**Try it**
Repeat only these lines, exactly: the first line of the data, the line containing "like abc or 111", and every line between them. Pictures stay out.

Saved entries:
•••

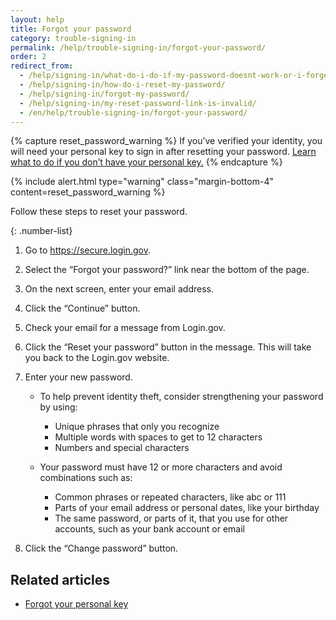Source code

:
 ```yaml
---
layout: help
title: Forgot your password
category: trouble-signing-in
permalink: /help/trouble-signing-in/forgot-your-password/
order: 2
redirect_from:
  - /help/signing-in/what-do-i-do-if-my-password-doesnt-work-or-i-forget-it/
  - /help/signing-in/how-do-i-reset-my-password/
  - /help/signing-in/forgot-my-password/
  - /help/signing-in/my-reset-password-link-is-invalid/
  - /en/help/trouble-signing-in/forgot-your-password/
---
```


{% capture reset_password_warning %}
If you’ve verified your identity, you will need your personal key to sign in after resetting your password. <a href="{{ '/help/trouble-signing-in/forgot-your-personal-key/' | locale_url }}">Learn what to do if you don’t have your personal key.</a>
{% endcapture %}

{% include alert.html type="warning" class="margin-bottom-4" content=reset_password_warning %}

Follow these steps to reset your password.

{: .number-list}

1. Go to <https://secure.login.gov>.
2. Select the “Forgot your password?” link near the bottom of the page.
3. On the next screen, enter your email address.
4. Click the “Continue” button.
5. Check your email for a message from Login.gov.
6. Click the “Reset your password” button in the message. This will take you back to the Login.gov website.
7. Enter your new password.

   * To help prevent identity theft, consider strengthening your password by using: 
     * Unique phrases that only you recognize 
     * Multiple words with spaces to get to 12 characters 
     * Numbers and special characters 


   * Your password must have 12 or more characters and avoid combinations such as:
     * Common phrases or repeated characters, like abc or 111
     * Parts of your email address or personal dates, like your birthday
     * The same password, or parts of it, that you use for other accounts, such as your bank account or email
8. Click the “Change password” button.

## Related articles

* [Forgot your personal key](/help/trouble-signing-in/forgot-your-personal-key/)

•••

**Task response**
Source code

:
 ```yaml
---
layout: help
title: Forgot your password
category: trouble-signing-in
permalink: /help/trouble-signing-in/forgot-your-password/
order: 2
redirect_from:
  - /help/signing-in/what-do-i-do-if-my-password-doesnt-work-or-i-forget-it/
  - /help/signing-in/how-do-i-reset-my-password/
  - /help/signing-in/forgot-my-password/
  - /help/signing-in/my-reset-password-link-is-invalid/
  - /en/help/trouble-signing-in/forgot-your-password/
---
```


{% capture reset_password_warning %}
If you’ve verified your identity, you will need your personal key to sign in after resetting your password. <a href="{{ '/help/trouble-signing-in/forgot-your-personal-key/' | locale_url }}">Learn what to do if you don’t have your personal key.</a>
{% endcapture %}

{% include alert.html type="warning" class="margin-bottom-4" content=reset_password_warning %}

Follow these steps to reset your password.

{: .number-list}

1. Go to <https://secure.login.gov>.
2. Select the “Forgot your password?” link near the bottom of the page.
3. On the next screen, enter your email address.
4. Click the “Continue” button.
5. Check your email for a message from Login.gov.
6. Click the “Reset your password” button in the message. This will take you back to the Login.gov website.
7. Enter your new password.

   * To help prevent identity theft, consider strengthening your password by using: 
     * Unique phrases that only you recognize 
     * Multiple words with spaces to get to 12 characters 
     * Numbers and special characters 


   * Your password must have 12 or more characters and avoid combinations such as:
     * Common phrases or repeated characters, like abc or 111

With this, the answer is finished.